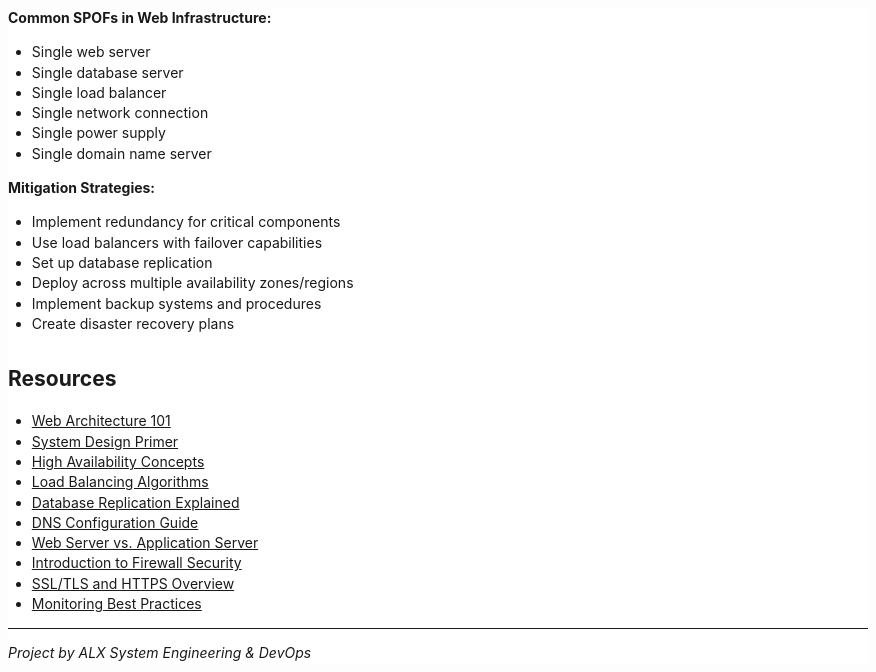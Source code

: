 **Common SPOFs in Web Infrastructure:**
- Single web server
- Single database server
- Single load balancer
- Single network connection
- Single power supply
- Single domain name server

**Mitigation Strategies:**
- Implement redundancy for critical components
- Use load balancers with failover capabilities
- Set up database replication
- Deploy across multiple availability zones/regions
- Implement backup systems and procedures
- Create disaster recovery plans

## Resources

* [Web Architecture 101](https://engineering.videoblocks.com/web-architecture-101-a3224e126947)
* [System Design Primer](https://github.com/donnemartin/system-design-primer)
* [High Availability Concepts](https://www.digitalocean.com/community/tutorials/what-is-high-availability)
* [Load Balancing Algorithms](https://www.nginx.com/resources/glossary/load-balancing/)
* [Database Replication Explained](https://dev.mysql.com/doc/refman/8.0/en/replication.html)
* [DNS Configuration Guide](https://www.cloudflare.com/learning/dns/what-is-dns/)
* [Web Server vs. Application Server](https://www.nginx.com/resources/glossary/application-server-vs-web-server/)
* [Introduction to Firewall Security](https://www.cisco.com/c/en/us/products/security/firewalls/what-is-a-firewall.html)
* [SSL/TLS and HTTPS Overview](https://www.ssl.com/faqs/what-is-ssl/)
* [Monitoring Best Practices](https://sematext.com/blog/monitoring-best-practices/)

---

*Project by ALX System Engineering & DevOps*
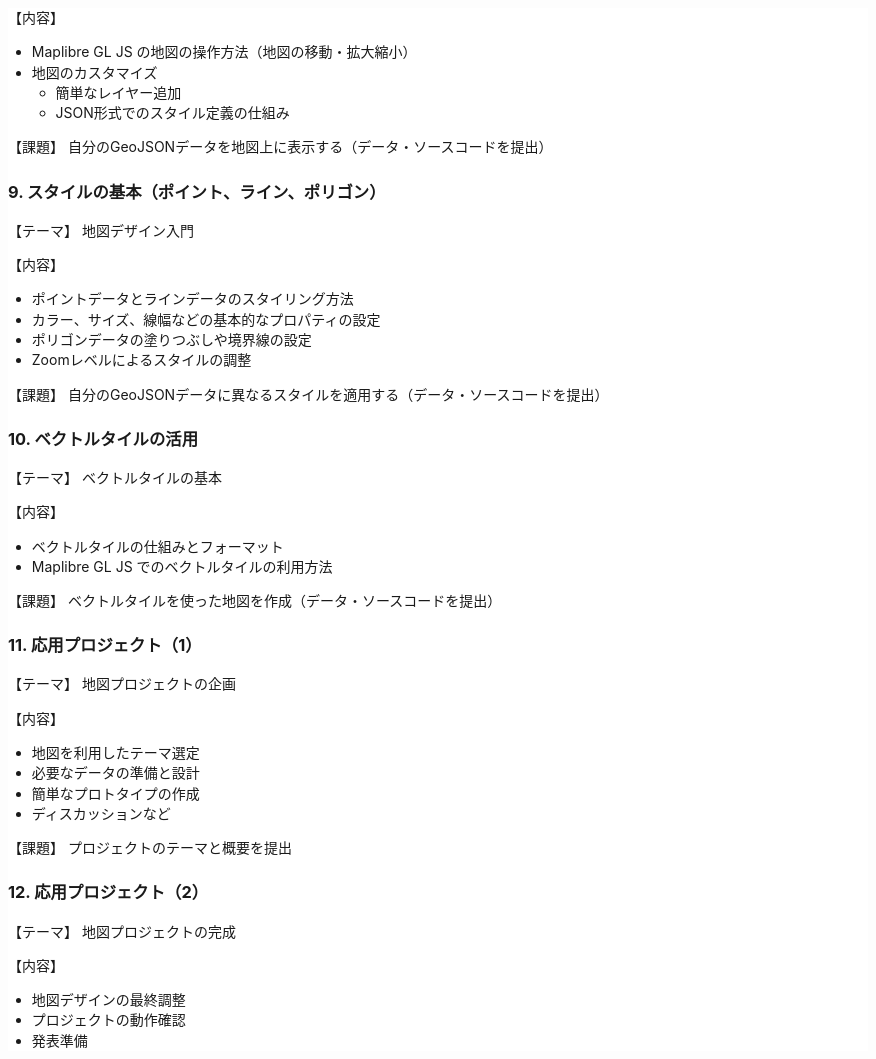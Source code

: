 【内容】
- Maplibre GL JS の地図の操作方法（地図の移動・拡大縮小）
- 地図のカスタマイズ
  - 簡単なレイヤー追加
  - JSON形式でのスタイル定義の仕組み

【課題】
自分のGeoJSONデータを地図上に表示する（データ・ソースコードを提出）

### 9. スタイルの基本（ポイント、ライン、ポリゴン）

【テーマ】
地図デザイン入門

【内容】
- ポイントデータとラインデータのスタイリング方法
- カラー、サイズ、線幅などの基本的なプロパティの設定
- ポリゴンデータの塗りつぶしや境界線の設定
- Zoomレベルによるスタイルの調整

【課題】
自分のGeoJSONデータに異なるスタイルを適用する（データ・ソースコードを提出）

### 10. ベクトルタイルの活用

【テーマ】
ベクトルタイルの基本

【内容】
- ベクトルタイルの仕組みとフォーマット
- Maplibre GL JS でのベクトルタイルの利用方法

【課題】
ベクトルタイルを使った地図を作成（データ・ソースコードを提出）

### 11. 応用プロジェクト（1）

【テーマ】
地図プロジェクトの企画

【内容】
- 地図を利用したテーマ選定
- 必要なデータの準備と設計
- 簡単なプロトタイプの作成
- ディスカッションなど

【課題】
プロジェクトのテーマと概要を提出

### 12. 応用プロジェクト（2）

【テーマ】
地図プロジェクトの完成

【内容】
- 地図デザインの最終調整
- プロジェクトの動作確認
- 発表準備
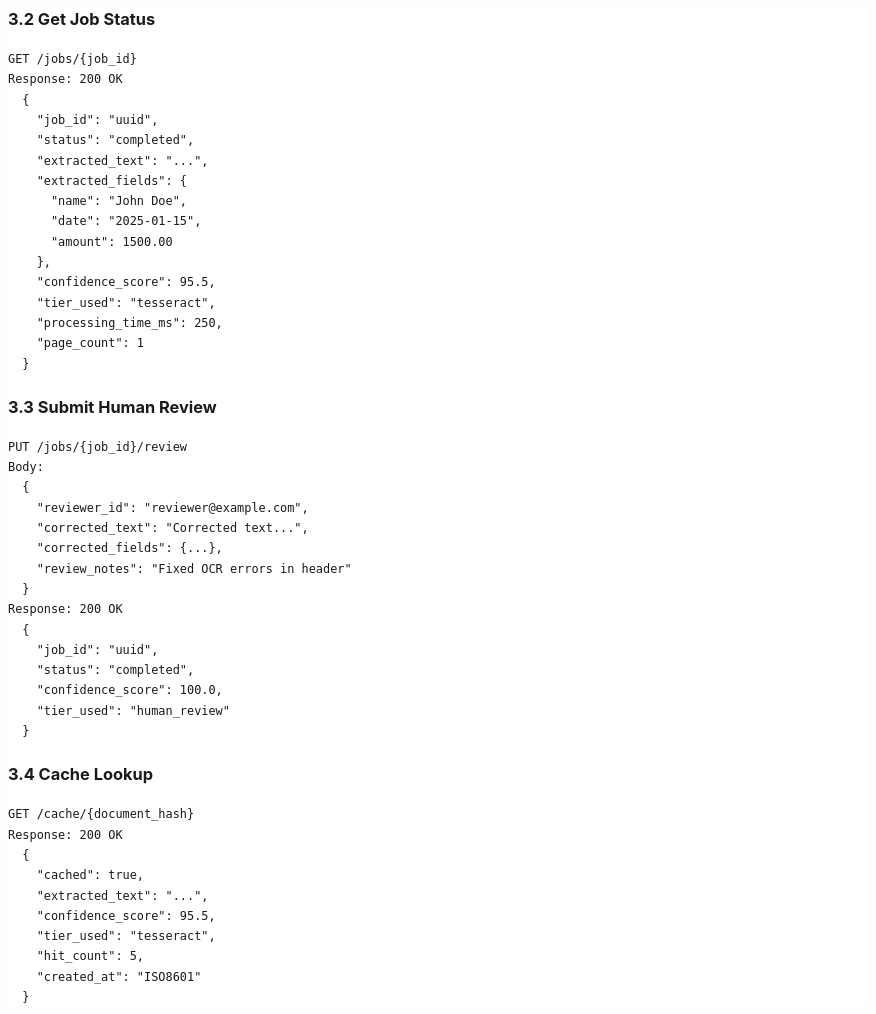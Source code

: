 ### 3.2 Get Job Status

```
GET /jobs/{job_id}
Response: 200 OK
  {
    "job_id": "uuid",
    "status": "completed",
    "extracted_text": "...",
    "extracted_fields": {
      "name": "John Doe",
      "date": "2025-01-15",
      "amount": 1500.00
    },
    "confidence_score": 95.5,
    "tier_used": "tesseract",
    "processing_time_ms": 250,
    "page_count": 1
  }
```

### 3.3 Submit Human Review

```
PUT /jobs/{job_id}/review
Body:
  {
    "reviewer_id": "reviewer@example.com",
    "corrected_text": "Corrected text...",
    "corrected_fields": {...},
    "review_notes": "Fixed OCR errors in header"
  }
Response: 200 OK
  {
    "job_id": "uuid",
    "status": "completed",
    "confidence_score": 100.0,
    "tier_used": "human_review"
  }
```

### 3.4 Cache Lookup

```
GET /cache/{document_hash}
Response: 200 OK
  {
    "cached": true,
    "extracted_text": "...",
    "confidence_score": 95.5,
    "tier_used": "tesseract",
    "hit_count": 5,
    "created_at": "ISO8601"
  }
```
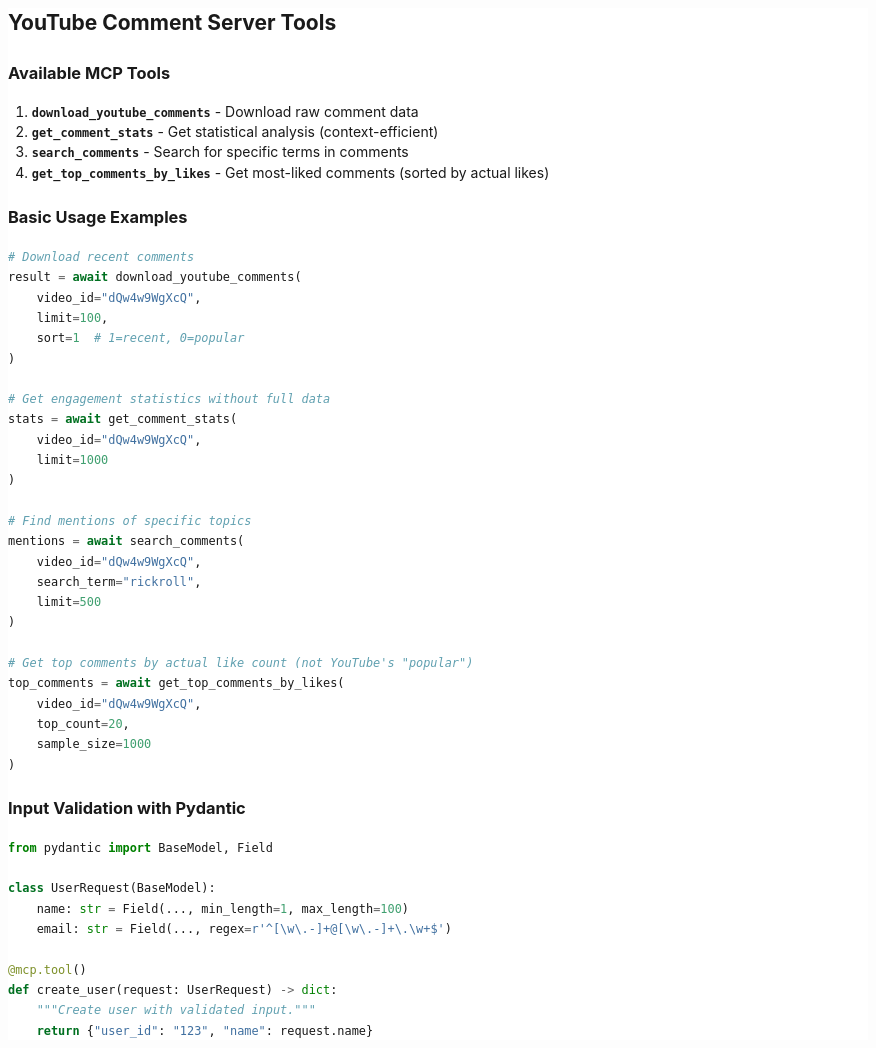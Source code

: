 ## YouTube Comment Server Tools

### Available MCP Tools

1. **`download_youtube_comments`** - Download raw comment data
2. **`get_comment_stats`** - Get statistical analysis (context-efficient)
3. **`search_comments`** - Search for specific terms in comments
4. **`get_top_comments_by_likes`** - Get most-liked comments (sorted by actual likes)

### Basic Usage Examples
```python
# Download recent comments
result = await download_youtube_comments(
    video_id="dQw4w9WgXcQ",
    limit=100,
    sort=1  # 1=recent, 0=popular
)

# Get engagement statistics without full data
stats = await get_comment_stats(
    video_id="dQw4w9WgXcQ", 
    limit=1000
)

# Find mentions of specific topics
mentions = await search_comments(
    video_id="dQw4w9WgXcQ",
    search_term="rickroll",
    limit=500
)

# Get top comments by actual like count (not YouTube's "popular")
top_comments = await get_top_comments_by_likes(
    video_id="dQw4w9WgXcQ",
    top_count=20,
    sample_size=1000
)
```

### Input Validation with Pydantic
```python
from pydantic import BaseModel, Field

class UserRequest(BaseModel):
    name: str = Field(..., min_length=1, max_length=100)
    email: str = Field(..., regex=r'^[\w\.-]+@[\w\.-]+\.\w+$')

@mcp.tool()
def create_user(request: UserRequest) -> dict:
    """Create user with validated input."""
    return {"user_id": "123", "name": request.name}
```

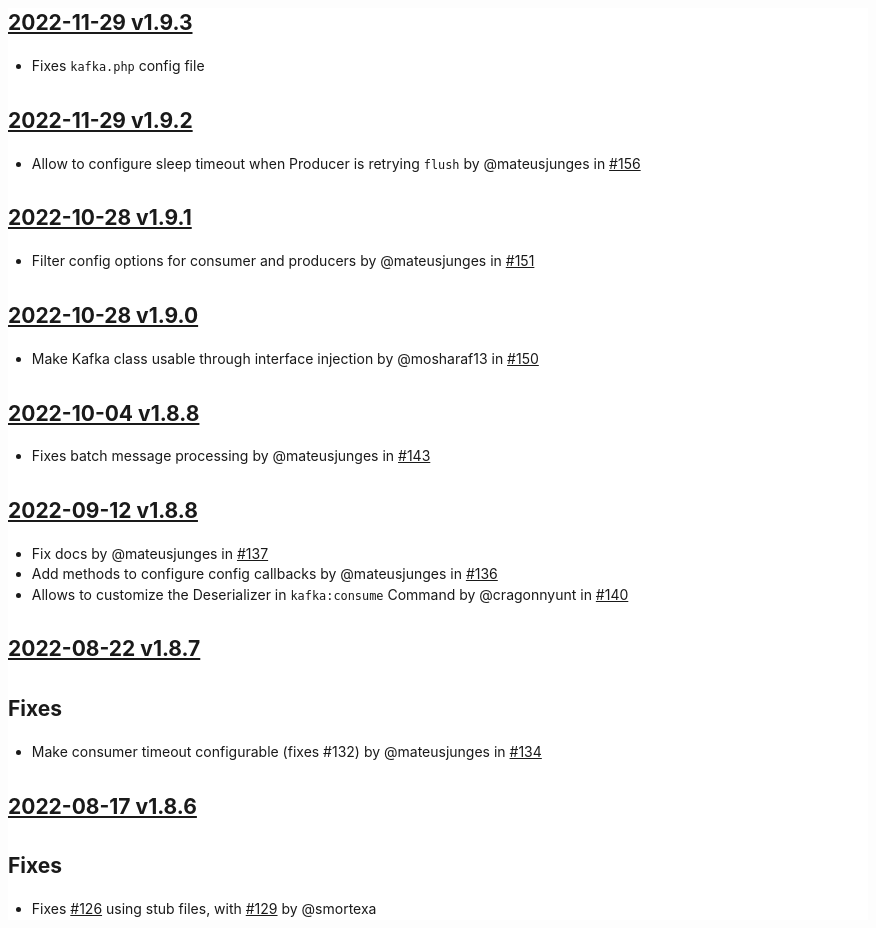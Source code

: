 ## [2022-11-29 v1.9.3](https://github.com/mateusjunges/laravel-kafka/compare/v1.9.2...v1.9.3)
- Fixes `kafka.php` config file

## [2022-11-29 v1.9.2](https://github.com/mateusjunges/laravel-kafka/compare/v1.9.1...v1.9.2)
- Allow to configure sleep timeout when Producer is retrying `flush` by @mateusjunges in [#156](https://github.com/mateusjunges/laravel-kafka/pull/156)

## [2022-10-28 v1.9.1](https://github.com/mateusjunges/laravel-kafka/compare/v1.9.0...v1.9.1)
- Filter config options for consumer and producers by @mateusjunges in [#151](https://github.com/mateusjunges/laravel-kafka/pull/151)

## [2022-10-28 v1.9.0](https://github.com/mateusjunges/laravel-kafka/compare/v1.8.9...v1.9.0)
- Make Kafka class usable through interface injection by @mosharaf13 in [#150](https://github.com/mateusjunges/laravel-kafka/pull/150)

## [2022-10-04 v1.8.8](https://github.com/mateusjunges/laravel-kafka/compare/v1.8.8...v1.8.9)
- Fixes batch message processing by @mateusjunges in [#143](https://github.com/mateusjunges/laravel-kafka/pull/143)

## [2022-09-12 v1.8.8](https://github.com/mateusjunges/laravel-kafka/compare/v1.8.7...v1.8.8)
- Fix docs by @mateusjunges in [#137](https://github.com/mateusjunges/laravel-kafka/pull/137)
- Add methods to configure config callbacks by @mateusjunges in [#136](https://github.com/mateusjunges/laravel-kafka/pull/136)
- Allows to customize the Deserializer in `kafka:consume` Command  by @cragonnyunt in [#140](https://github.com/mateusjunges/laravel-kafka/pull/140)

## [2022-08-22 v1.8.7](https://github.com/mateusjunges/laravel-kafka/compare/v1.8.6...v1.8.7)
## Fixes
- Make consumer timeout configurable (fixes #132) by @mateusjunges in [#134](https://github.com/mateusjunges/laravel-kafka/pull/134)

## [2022-08-17 v1.8.6](https://github.com/mateusjunges/laravel-kafka/compare/v1.8.5...v1.8.6)
## Fixes
- Fixes [#126](https://github.com/mateusjunges/laravel-kafka/issues/126) using stub files, with [#129](https://github.com/mateusjunges/laravel-kafka/pull/129) by @smortexa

- Exercise requirements -
Your answer should be each line of the data that contains the word "await", copied as it stands.

- Solved exercise -
result = await download_youtube_comments(
stats = await get_comment_stats(
mentions = await search_comments(
top_comments = await get_top_comments_by_likes(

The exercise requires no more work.